West Bengal finance minister Amit Mitra has been attacking the Centre over what he alleged was an attempt to “control” the terms of reference of the finance commission. On August 1, he accused the Centre of attempting to directly “intervene”.

“The Centre will keep nudging the finance commission­s, states will also want more, but the Finance Commission will have to make an objective, fair assessment, and take its own call. If it toes the Centre’s line, then the institutio­n will lose its sanctity,” said M Govinda Rao, a noted economist who was a member of 14th Finance Commission.

According to Rao, the ruling parties at the Centre, over the years, have tended to roll out more central schemes falling in states’ domain to gain political advantage. “The Centre’s spending on programmes in states’ subjects has increased from 13% to 17% in recent years, while that on concurrent subjects has increased from 15% to 19%. This allows the Centre to take ownership of welfare schemes. But it also burdens its finances,” Rao explained.

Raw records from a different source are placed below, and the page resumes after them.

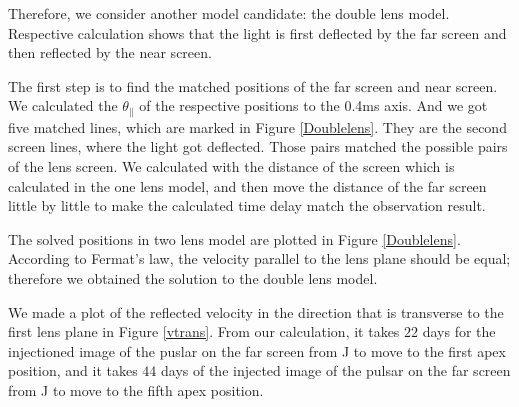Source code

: \documentclass[useAMS,usenatbib]{mn2e}
\begin{document}
Therefore, we consider another model candidate: the double lens model. Respective calculation shows that the light is first deflected by the far screen and then reflected by the near screen. 

The first step is to find the matched positions of the far screen and near screen. We calculated the $\theta_{\parallel}$ of the respective positions to the 0.4ms axis. And we got five matched lines, which are marked in Figure \ref{Doublelens}. They are the second screen lines, where the light got deflected. Those pairs matched the possible pairs of the lens screen. We calculated with the distance of the screen which is calculated in the one lens model, and then move the distance of the far screen little by little to make the calculated time delay match the observation result.

The solved positions in two lens model are plotted in Figure \ref{Doublelens}. According to Fermat's law, the velocity parallel to the lens plane should be equal; therefore we obtained the solution to the double lens model. 

We made a plot of the reflected velocity in the direction that is transverse to the first lens plane in Figure \ref{vtrans}.
From our calculation, it takes $22$ days for the injectioned image of the puslar on the far screen from J to move to the first apex position, and it takes $44$ days of the injected image of the pulsar on the far screen from J to move to the fifth apex position.


\end{document}
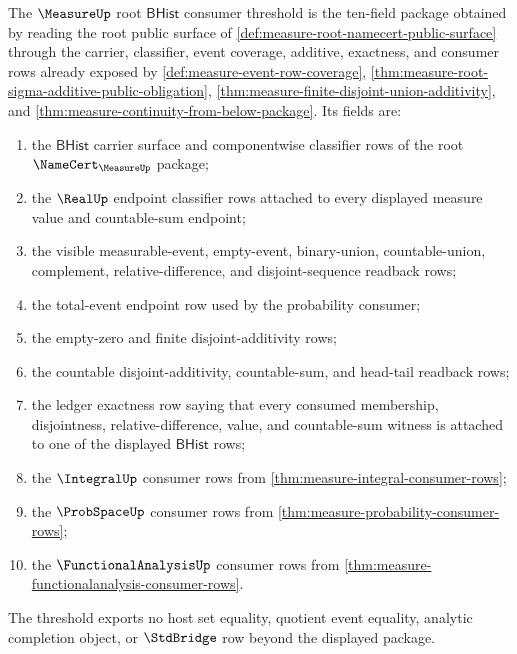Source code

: \begin{definition}
\label{def:measure-root-bhist-consumer-threshold}
The $\MeasureUp$ root $\mathsf{BHist}$ consumer threshold is the ten-field
package obtained by reading the root public surface of
\autoref{def:measure-root-namecert-public-surface} through the carrier,
classifier, event coverage, additive, exactness, and consumer rows already
exposed by \autoref{def:measure-event-row-coverage},
\autoref{thm:measure-root-sigma-additive-public-obligation},
\autoref{thm:measure-finite-disjoint-union-additivity}, and
\autoref{thm:measure-continuity-from-below-package}. Its fields are:
\begin{enumerate}
  \item the $\mathsf{BHist}$ carrier surface and componentwise classifier rows
  of the root $\NameCert_{\MeasureUp}$ package;
  \item the $\RealUp$ endpoint classifier rows attached to every displayed
  measure value and countable-sum endpoint;
  \item the visible measurable-event, empty-event, binary-union,
  countable-union, complement, relative-difference, and disjoint-sequence
  readback rows;
  \item the total-event endpoint row used by the probability consumer;
  \item the empty-zero and finite disjoint-additivity rows;
  \item the countable disjoint-additivity, countable-sum, and head-tail
  readback rows;
  \item the ledger exactness row saying that every consumed membership,
  disjointness, relative-difference, value, and countable-sum witness is
  attached to one of the displayed $\mathsf{BHist}$ rows;
  \item the $\IntegralUp$ consumer rows from
  \autoref{thm:measure-integral-consumer-rows};
  \item the $\ProbSpaceUp$ consumer rows from
  \autoref{thm:measure-probability-consumer-rows};
  \item the $\FunctionalAnalysisUp$ consumer rows from
  \autoref{thm:measure-functionalanalysis-consumer-rows}.
\end{enumerate}
The threshold exports no host set equality, quotient event equality, analytic
completion object, or $\StdBridge$ row beyond the displayed package.
\end{definition}

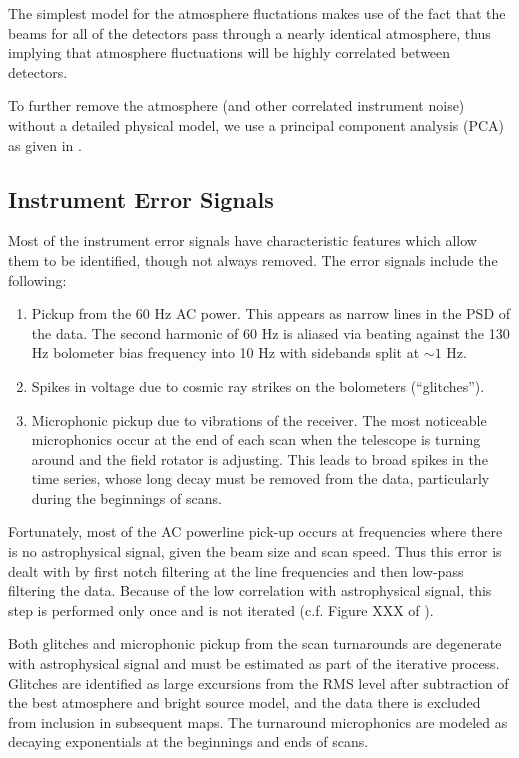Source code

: \documentclass[12pt,preprint]{aastex}
\begin{document}
The simplest model for the atmosphere fluctations makes use of the
fact that the beams for all of the detectors pass through a nearly
identical atmosphere, thus implying that atmosphere fluctuations will
be highly correlated between detectors.

To further remove the atmosphere (and other correlated instrument
noise) without a detailed physical model, we use a principal component
analysis (PCA) as given in \citet{laurent05}.


\subsection{Instrument Error Signals}

Most of the instrument error signals have characteristic features
which allow them to be identified, though not always removed.  The
error signals include the following:
\begin{enumerate}

\item Pickup from the 60 Hz AC power.  This appears as narrow lines in
the PSD of the data.  The second harmonic of 60 Hz is aliased via
beating against the 130 Hz bolometer bias frequency into 10 Hz with
sidebands split at $\sim1$ Hz.

\item Spikes in voltage due to cosmic ray strikes on the bolometers
(``glitches'').

\item Microphonic pickup due to vibrations of the receiver.  The most
noticeable microphonics occur at the end of each scan when the
telescope is turning around and the field rotator is adjusting.  This
leads to broad spikes in the time series, whose long decay must be
removed from the data, particularly during the beginnings of scans.


\end{enumerate}

Fortunately, most of the AC powerline pick-up occurs at frequencies
where there is no astrophysical signal, given the beam size and scan
speed.  Thus this error is dealt with by first notch filtering at the
line frequencies and then low-pass filtering the data.  Because of the
low correlation with astrophysical signal, this step is performed only
once and is not iterated (c.f. Figure XXX of \citet{sayers09}).

Both glitches and microphonic pickup from the scan turnarounds are
degenerate with astrophysical signal and must be estimated as part of
the iterative process.  Glitches are identified as large excursions
from the RMS level after subtraction of the best atmosphere and bright
source model, and the data there is excluded from inclusion in
subsequent maps.  The turnaround microphonics are modeled as decaying
exponentials at the beginnings and ends of scans.
\end{document}
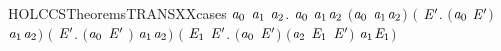 \newcommand{\HOLCCSTheoremsTRANSXXBV}{\UseVerbatim{HOLCCSTheoremsTRANSXXBV}}
\begin{SaveVerbatim}{HOLCCSTheoremsTRANSXXcases}
\HOLTokenTurnstile{} \HOLSymConst{\HOLTokenForall{}}\ensuremath{\HOLBoundVar{a}\sb{\mathrm{0}}} \ensuremath{\HOLBoundVar{a}\sb{\mathrm{1}}} \ensuremath{\HOLBoundVar{a}\sb{\mathrm{2}}}.
       \ensuremath{\HOLBoundVar{a}\sb{\mathrm{0}}} \HOLTokenTransBegin\ensuremath{\HOLBoundVar{a}\sb{\mathrm{1}}}\HOLTokenTransEnd \ensuremath{\HOLBoundVar{a}\sb{\mathrm{2}}} \HOLSymConst{\HOLTokenEquiv{}}
       \ensuremath{(}\ensuremath{\HOLBoundVar{a}\sb{\mathrm{0}}} \HOLSymConst{\ensuremath{=}} \ensuremath{\HOLBoundVar{a}\sb{\mathrm{1}}}\HOLSymConst{\ensuremath{\ldotp}}\ensuremath{\HOLBoundVar{a}\sb{\mathrm{2}}}\ensuremath{)} \HOLSymConst{\HOLTokenDisj{}} \ensuremath{(}\HOLSymConst{\HOLTokenExists{}} \ensuremath{\HOLBoundVar{E}\sp{\prime}}. \ensuremath{(}\ensuremath{\HOLBoundVar{a}\sb{\mathrm{0}}} \HOLSymConst{\ensuremath{=}}  \HOLSymConst{\ensuremath{+}} \ensuremath{\HOLBoundVar{E}\sp{\prime}}\ensuremath{)} \HOLSymConst{\HOLTokenConj{}}  \HOLTokenTransBegin\ensuremath{\HOLBoundVar{a}\sb{\mathrm{1}}}\HOLTokenTransEnd \ensuremath{\HOLBoundVar{a}\sb{\mathrm{2}}}\ensuremath{)} \HOLSymConst{\HOLTokenDisj{}}
       \ensuremath{(}\HOLSymConst{\HOLTokenExists{}} \ensuremath{\HOLBoundVar{E}\sp{\prime}}. \ensuremath{(}\ensuremath{\HOLBoundVar{a}\sb{\mathrm{0}}} \HOLSymConst{\ensuremath{=}} \ensuremath{\HOLBoundVar{E}\sp{\prime}} \HOLSymConst{\ensuremath{+}} \ensuremath{)} \HOLSymConst{\HOLTokenConj{}}  \HOLTokenTransBegin\ensuremath{\HOLBoundVar{a}\sb{\mathrm{1}}}\HOLTokenTransEnd \ensuremath{\HOLBoundVar{a}\sb{\mathrm{2}}}\ensuremath{)} \HOLSymConst{\HOLTokenDisj{}}
       \ensuremath{(}\HOLSymConst{\HOLTokenExists{}} \ensuremath{\HOLBoundVar{E}\sb{\mathrm{1}}} \ensuremath{\HOLBoundVar{E}\sp{\prime}}. \ensuremath{(}\ensuremath{\HOLBoundVar{a}\sb{\mathrm{0}}} \HOLSymConst{\ensuremath{=}}  \HOLSymConst{\ensuremath{\mid}} \ensuremath{\HOLBoundVar{E}\sp{\prime}}\ensuremath{)} \HOLSymConst{\HOLTokenConj{}} \ensuremath{(}\ensuremath{\HOLBoundVar{a}\sb{\mathrm{2}}} \HOLSymConst{\ensuremath{=}} \ensuremath{\HOLBoundVar{E}\sb{\mathrm{1}}} \HOLSymConst{\ensuremath{\mid}} \ensuremath{\HOLBoundVar{E}\sp{\prime}}\ensuremath{)} \HOLSymConst{\HOLTokenConj{}}  \HOLTokenTransBegin\ensuremath{\HOLBoundVar{a}\sb{\mathrm{1}}}\HOLTokenTransEnd \ensuremath{\HOLBoundVar{E}\sb{\mathrm{1}}}\ensuremath{)} \HOLSymConst{\HOLTokenDisj{}}

\end{SaveVerbatim}
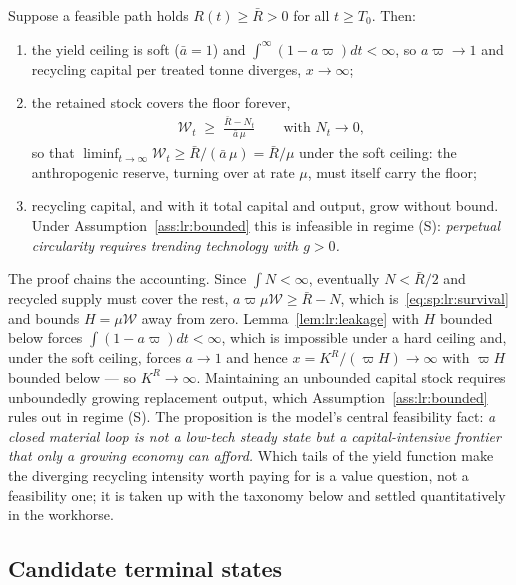 \begin{proposition}\label{prop:lr:growth}
Suppose a feasible path holds $R\left(t\right)\ge\bar R>0$ for all $t\ge T_0$. Then:
\begin{enumerate}
\item the yield ceiling is soft ($\bar a=1$) and $\int^\infty\left(1-a\varpi\right)dt<\infty$, so $a\varpi\to1$ and recycling capital per treated tonne diverges, $x\to\infty$;
\item the retained stock covers the floor forever,
\begin{align}
\mathcal W_t \;\ge\; \frac{\bar R-N_t}{\bar a\,\mu}
\qquad\text{with }N_t\to0,
\label{eq:sp:lr:survival}
\end{align}
so that $\liminf_{t\to\infty}\mathcal W_t\ge\bar R/\left(\bar a\,\mu\right)=\bar R/\mu$ under the soft ceiling: the anthropogenic reserve, turning over at rate $\mu$, must itself carry the floor;
\item recycling capital, and with it total capital and output, grow without bound. Under Assumption~\ref{ass:lr:bounded} this is infeasible in regime (S): \emph{perpetual circularity requires trending technology with $g>0$.}
\end{enumerate}
\end{proposition}

The proof chains the accounting. Since $\int N<\infty$, eventually $N<\bar R/2$ and recycled supply must cover the rest, $a\varpi\mu\mathcal W\ge\bar R-N$, which is~\eqref{eq:sp:lr:survival} and bounds $H=\mu\mathcal W$ away from zero. Lemma~\ref{lem:lr:leakage} with $H$ bounded below forces $\int\left(1-a\varpi\right)dt<\infty$, which is impossible under a hard ceiling and, under the soft ceiling, forces $a\to1$ and hence $x=K^R/\left(\varpi H\right)\to\infty$ with $\varpi H$ bounded below --- so $K^R\to\infty$. Maintaining an unbounded capital stock requires unboundedly growing replacement output, which Assumption~\ref{ass:lr:bounded} rules out in regime (S). The proposition is the model's central feasibility fact: \emph{a closed material loop is not a low-tech steady state but a capital-intensive frontier that only a growing economy can afford.} Which tails of the yield function make the diverging recycling intensity worth paying for is a value question, not a feasibility one; it is taken up with the taxonomy below and settled quantitatively in the workhorse.

\subsection{Candidate terminal states}\label{sec:sp:longrun:class}

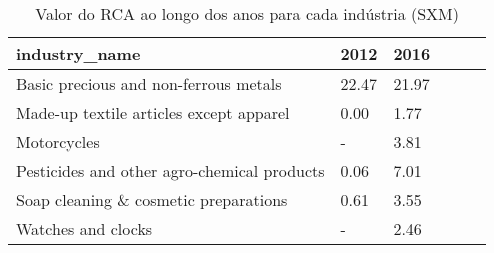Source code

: \begin{table}
\centering
\caption{Valor do RCA ao longo dos anos para cada indústria (SXM)}
\begin{tabular}{p{6cm}p{1.5cm}p{1.5cm}p{1.5cm}p{1.5cm}p{1.5cm}}
\toprule
                              industry\_name &  2012 &  2016 \\
\midrule
      Basic precious and non-ferrous metals & 22.47 & 21.97 \\
    Made-up textile articles except apparel &  0.00 &  1.77 \\
                                Motorcycles &     - &  3.81 \\
Pesticides and other agro-chemical products &  0.06 &  7.01 \\
      Soap cleaning \& cosmetic preparations &  0.61 &  3.55 \\
                         Watches and clocks &     - &  2.46 \\
\bottomrule
\end{tabular}
\end{table}
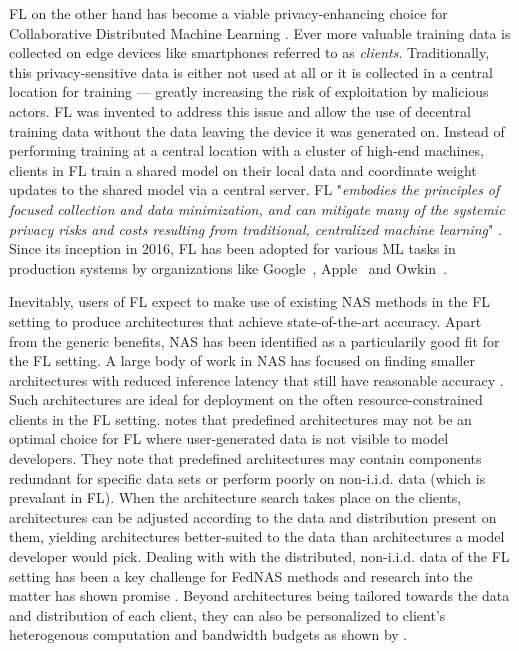 FL on the other hand has become a viable privacy-enhancing choice for Collaborative Distributed Machine Learning \cite{cdml_2024}. Ever more valuable training data is collected on edge devices like smartphones referred to as \textit{clients}. Traditionally, this privacy-sensitive data is either not used at all or it is collected in a central location for training — greatly increasing the risk of exploitation by malicious actors. FL was invented to address this issue and allow the use of decentral training data without the data leaving the device it was generated on. Instead of performing training at a central location with a cluster of high-end machines, clients in FL train a shared model on their local data and coordinate weight updates to the shared model via a central server. FL "\textit{embodies the principles of focused collection and data minimization, and can mitigate many of the systemic privacy risks and costs resulting from traditional, centralized machine learning}" \cite{fl_advances_and_open_problems_2021}. Since its inception in 2016, FL has been adopted for various ML tasks in production systems by organizations like Google~\cite{gboard_fl_2018}, Apple~\cite{apple_fl_case_study_2025} and Owkin~\cite{owkin_fl_drug_discovery_in_prod_2022}.

Inevitably, users of FL expect to make use of existing NAS methods in the FL setting to produce architectures that achieve state-of-the-art accuracy. Apart from the generic benefits, NAS has been identified as a particularily good fit for the FL setting. A large body of work in NAS has focused on finding smaller architectures with reduced inference latency that still have reasonable accuracy \cite{nas_1000_papers_2023}. Such architectures are ideal for deployment on the often resource-constrained clients in the FL setting. \cite{fl_advances_and_open_problems_2021} notes that predefined architectures may not be an optimal choice for FL where user-generated data is not visible to model developers. They note that predefined architectures may contain components redundant for specific data sets or perform poorly on non-i.i.d. data (which is prevalant in FL). When the architecture search takes place on the clients, architectures can be adjusted according to the data and distribution present on them, yielding architectures better-suited to the data than architectures a model developer would pick. Dealing with with the distributed, non-i.i.d. data of the FL setting has been a key challenge for FedNAS methods and research into the matter has shown promise \cite{fednas_2021} \cite{rl_fednas_2021} \cite{fedoras_2022} \cite{finch_2024} \cite{peaches_2024}. Beyond architectures being tailored towards the data and distribution of each client, they can also be personalized to client's heterogenous computation and bandwidth budgets as shown by \cite{superfednas_2024} \cite{fedoras_2022} \cite{perfedrlnas_2024} \cite{decnas_2022}. 

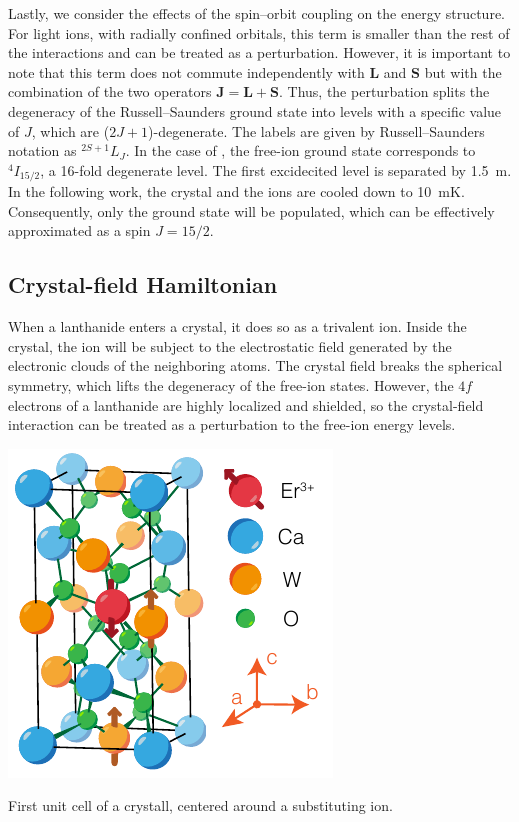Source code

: Lastly, we consider the effects of the spin--orbit coupling on the energy structure. For light ions, with radially confined orbitals, this term is smaller than the rest of the interactions and can be treated as a perturbation. However, it is important to note that this term does not commute independently with $\mathbf{L}$ and $\mathbf{S}$ but with the combination of the two operators $\mathbf{J} = \mathbf{L} + \mathbf{S}$. Thus, the perturbation splits the degeneracy of the Russell--Saunders ground state into levels with a specific value of $J$, which are ($2J+1$)-degenerate. The labels are given by Russell--Saunders notation as $^{2S+1}L_J$. In the case of \Er, the free-ion ground state corresponds to $^4I_{15/2}$, a 16-fold degenerate level. The first excidecited level is separated by 1.5~\textmu m. In the following work, the \Ca crystal and the ions are cooled down to 10~mK. Consequently, only the ground state will be populated, which can be effectively approximated as a spin $J=15/2$.

\subsection{Crystal-field Hamiltonian}
When a lanthanide enters a crystal, it does so as a trivalent ion. Inside the crystal, the ion will be subject to the electrostatic field generated by the electronic clouds of the neighboring atoms. The crystal field breaks the spherical symmetry, which lifts the degeneracy of the free-ion states. However, the $4f$ electrons of a lanthanide are highly localized and shielded, so the crystal-field interaction can be treated as a perturbation to the free-ion energy levels. 

\begin{marginfigure}
    \includegraphics{chapter2/figures/crystal.pdf}
    \caption[\Ca crystal]{First unit cell of a \Ca crystall, centered around a substituting \Er ion.}
\end{marginfigure}

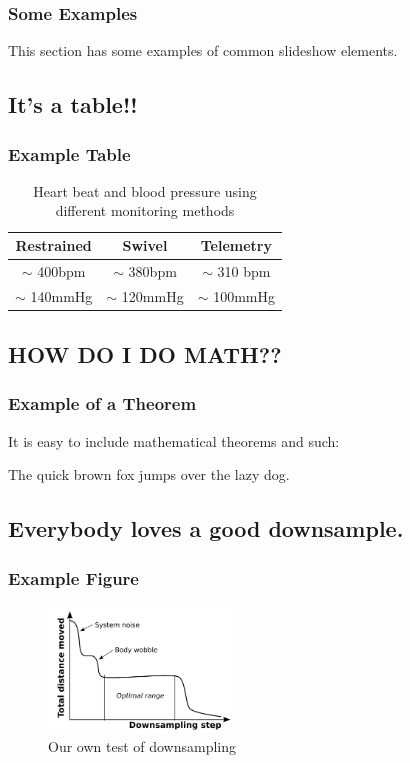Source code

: \documentclass{beamer}
\begin{document}
\frame
{
	\frametitle{Some Examples}

	This section has some examples of common slideshow elements.
}

\subsection{It's a table!!}

\frame
{
	\frametitle{Example Table}
	
	\begin{table}
	\centering
	\begin{tabular}{|c|c|c|} \hline \hline
	Restrained     & Swivel         & Telemetry      \\ \hline \hline
	$\sim$ 400bpm  & $\sim$ 380bpm  & $\sim$ 310 bpm \\
	$\sim$ 140mmHg & $\sim$ 120mmHg & $\sim$ 100mmHg \\ \hline \hline
	\end{tabular}
	\caption{Heart beat and blood pressure using different monitoring methods}
	\label{tbl:kramer}
	\end{table}
}

\subsection{HOW DO I DO MATH??}
\frame
{
	\frametitle{Example of a Theorem}
	It is easy to include mathematical theorems and such:
	\begin{theorem}
	The quick brown fox jumps over the lazy dog.
	\end{theorem}
}


\subsection{Everybody loves a good downsample.}
\frame
{
	\frametitle{Example Figure}
	
	\begin{figure}
	\centering
	\includegraphics[width=5cm]{sample_rate.png}
	\caption{Our own test of downsampling}
	\label{fig:test_down_sampling}
	\end{figure}
}
\end{document}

The 15th Finance Commission has also been mandated to additional­ly review the impact of the 14th Finance Commission recommenda­tions (which increased states’ share to 42%) on the fiscal position of the Centre.

The last budget estimated the total share of states in taxes at ₹7.84 lakh crore for 2020-21. An individual state’s share is determined by a predetermi­ned formula. Various factors go into the criteria where weights are assigned, including for population, income distance, forest cover and area. Income distance is defined as the difference between the per capita income of a state and the average per capita incomes of all states.

States with lower incomes may get a higher share. For instance, according to the 14th Finance Commission’s award, Bihar, a poorer state, had a 9.7% share in taxes, while Haryana, a richer state, had 1.1%.

“The Finance Commission is currently looking into the funding patterns of centrally sponsored schemes as a possible solution,” the person quoted in the first instance said.

The Centre bears the major chunk of expenditur­e in centrally sponsored schemes, such as the National Health Mission (NHM), Sarva Shiksha Abhiyan (SSA) and Mahatma Gandhi National Rural Employment Guarantee Act (MGNREGA). The Centre-state ratio of funding is 60:40, and for northeaste­rn and hilly states, it is 90:10.